◆ **Your instructions**
Make an exact copy of all the entries below, with the pictures left out.

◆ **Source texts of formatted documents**
━━━━

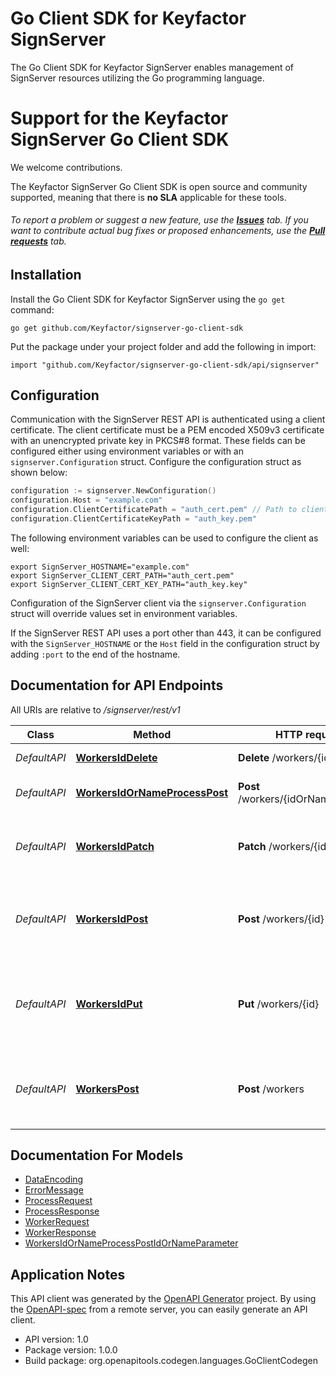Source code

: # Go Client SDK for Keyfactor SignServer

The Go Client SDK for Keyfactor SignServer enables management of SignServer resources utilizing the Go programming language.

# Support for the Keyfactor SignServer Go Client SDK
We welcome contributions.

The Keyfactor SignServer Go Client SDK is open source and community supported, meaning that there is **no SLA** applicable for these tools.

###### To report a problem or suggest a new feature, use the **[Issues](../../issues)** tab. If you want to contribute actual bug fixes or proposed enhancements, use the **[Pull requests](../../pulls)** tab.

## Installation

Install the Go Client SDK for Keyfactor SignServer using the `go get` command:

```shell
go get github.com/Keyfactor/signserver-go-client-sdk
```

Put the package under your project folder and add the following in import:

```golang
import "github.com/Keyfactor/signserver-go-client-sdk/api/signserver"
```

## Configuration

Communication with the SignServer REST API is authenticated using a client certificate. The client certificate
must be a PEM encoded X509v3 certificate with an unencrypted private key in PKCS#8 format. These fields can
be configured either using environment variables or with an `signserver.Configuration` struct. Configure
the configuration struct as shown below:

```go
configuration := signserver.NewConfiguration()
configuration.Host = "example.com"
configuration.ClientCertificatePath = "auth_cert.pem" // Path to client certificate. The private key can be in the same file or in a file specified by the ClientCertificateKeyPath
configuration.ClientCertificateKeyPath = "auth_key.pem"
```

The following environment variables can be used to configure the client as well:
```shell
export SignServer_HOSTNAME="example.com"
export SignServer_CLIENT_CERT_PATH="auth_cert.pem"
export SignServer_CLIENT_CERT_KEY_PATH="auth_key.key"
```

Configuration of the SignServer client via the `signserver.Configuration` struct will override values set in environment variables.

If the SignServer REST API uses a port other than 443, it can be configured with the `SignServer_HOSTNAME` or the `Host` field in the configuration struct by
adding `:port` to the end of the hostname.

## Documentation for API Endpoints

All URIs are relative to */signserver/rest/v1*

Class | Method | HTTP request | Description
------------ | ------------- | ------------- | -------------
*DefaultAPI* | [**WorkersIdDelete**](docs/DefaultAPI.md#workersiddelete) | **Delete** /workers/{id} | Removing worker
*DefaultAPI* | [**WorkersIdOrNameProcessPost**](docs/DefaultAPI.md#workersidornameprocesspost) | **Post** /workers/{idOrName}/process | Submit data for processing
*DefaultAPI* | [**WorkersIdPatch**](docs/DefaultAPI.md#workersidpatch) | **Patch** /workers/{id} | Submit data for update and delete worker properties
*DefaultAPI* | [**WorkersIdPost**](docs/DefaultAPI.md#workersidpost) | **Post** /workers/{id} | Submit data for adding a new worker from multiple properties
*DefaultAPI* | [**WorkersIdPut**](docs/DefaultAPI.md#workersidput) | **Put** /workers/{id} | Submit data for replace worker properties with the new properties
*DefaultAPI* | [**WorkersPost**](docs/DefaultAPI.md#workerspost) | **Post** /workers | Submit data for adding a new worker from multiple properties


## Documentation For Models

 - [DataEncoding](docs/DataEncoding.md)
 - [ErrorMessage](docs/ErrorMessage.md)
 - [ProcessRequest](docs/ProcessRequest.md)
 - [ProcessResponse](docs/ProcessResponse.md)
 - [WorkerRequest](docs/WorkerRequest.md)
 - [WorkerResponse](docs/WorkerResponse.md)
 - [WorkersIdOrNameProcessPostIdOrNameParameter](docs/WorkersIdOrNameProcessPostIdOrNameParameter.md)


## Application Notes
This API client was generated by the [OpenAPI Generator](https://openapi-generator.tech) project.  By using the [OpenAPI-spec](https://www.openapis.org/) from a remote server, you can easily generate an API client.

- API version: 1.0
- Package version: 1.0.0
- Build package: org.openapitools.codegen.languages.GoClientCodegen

━━━━

◆ **Result**
Source code

: # Go Client SDK for Keyfactor SignServer

The Go Client SDK for Keyfactor SignServer enables management of SignServer resources utilizing the Go programming language.

# Support for the Keyfactor SignServer Go Client SDK
We welcome contributions.

The Keyfactor SignServer Go Client SDK is open source and community supported, meaning that there is **no SLA** applicable for these tools.

###### To report a problem or suggest a new feature, use the **[Issues](../../issues)** tab. If you want to contribute actual bug fixes or proposed enhancements, use the **[Pull requests](../../pulls)** tab.

## Installation

Install the Go Client SDK for Keyfactor SignServer using the `go get` command:

```shell
go get github.com/Keyfactor/signserver-go-client-sdk
```

Put the package under your project folder and add the following in import:

```golang
import "github.com/Keyfactor/signserver-go-client-sdk/api/signserver"
```

## Configuration

Communication with the SignServer REST API is authenticated using a client certificate. The client certificate
must be a PEM encoded X509v3 certificate with an unencrypted private key in PKCS#8 format. These fields can
be configured either using environment variables or with an `signserver.Configuration` struct. Configure
the configuration struct as shown below:

```go
configuration := signserver.NewConfiguration()
configuration.Host = "example.com"
configuration.ClientCertificatePath = "auth_cert.pem" // Path to client certificate. The private key can be in the same file or in a file specified by the ClientCertificateKeyPath
configuration.ClientCertificateKeyPath = "auth_key.pem"
```

The following environment variables can be used to configure the client as well:
```shell
export SignServer_HOSTNAME="example.com"
export SignServer_CLIENT_CERT_PATH="auth_cert.pem"
export SignServer_CLIENT_CERT_KEY_PATH="auth_key.key"
```

Configuration of the SignServer client via the `signserver.Configuration` struct will override values set in environment variables.

If the SignServer REST API uses a port other than 443, it can be configured with the `SignServer_HOSTNAME` or the `Host` field in the configuration struct by
adding `:port` to the end of the hostname.

## Documentation for API Endpoints

All URIs are relative to */signserver/rest/v1*

Class | Method | HTTP request | Description
------------ | ------------- | ------------- | -------------
*DefaultAPI* | [**WorkersIdDelete**](docs/DefaultAPI.md#workersiddelete) | **Delete** /workers/{id} | Removing worker
*DefaultAPI* | [**WorkersIdOrNameProcessPost**](docs/DefaultAPI.md#workersidornameprocesspost) | **Post** /workers/{idOrName}/process | Submit data for processing
*DefaultAPI* | [**WorkersIdPatch**](docs/DefaultAPI.md#workersidpatch) | **Patch** /workers/{id} | Submit data for update and delete worker properties
*DefaultAPI* | [**WorkersIdPost**](docs/DefaultAPI.md#workersidpost) | **Post** /workers/{id} | Submit data for adding a new worker from multiple properties
*DefaultAPI* | [**WorkersIdPut**](docs/DefaultAPI.md#workersidput) | **Put** /workers/{id} | Submit data for replace worker properties with the new properties
*DefaultAPI* | [**WorkersPost**](docs/DefaultAPI.md#workerspost) | **Post** /workers | Submit data for adding a new worker from multiple properties


## Documentation For Models

 - [DataEncoding](docs/DataEncoding.md)
 - [ErrorMessage](docs/ErrorMessage.md)
 - [ProcessRequest](docs/ProcessRequest.md)
 - [ProcessResponse](docs/ProcessResponse.md)
 - [WorkerRequest](docs/WorkerRequest.md)
 - [WorkerResponse](docs/WorkerResponse.md)
 - [WorkersIdOrNameProcessPostIdOrNameParameter](docs/WorkersIdOrNameProcessPostIdOrNameParameter.md)


## Application Notes
This API client was generated by the [OpenAPI Generator](https://openapi-generator.tech) project.  By using the [OpenAPI-spec](https://www.openapis.org/) from a remote server, you can easily generate an API client.

- API version: 1.0
- Package version: 1.0.0
- Build package: org.openapitools.codegen.languages.GoClientCodegen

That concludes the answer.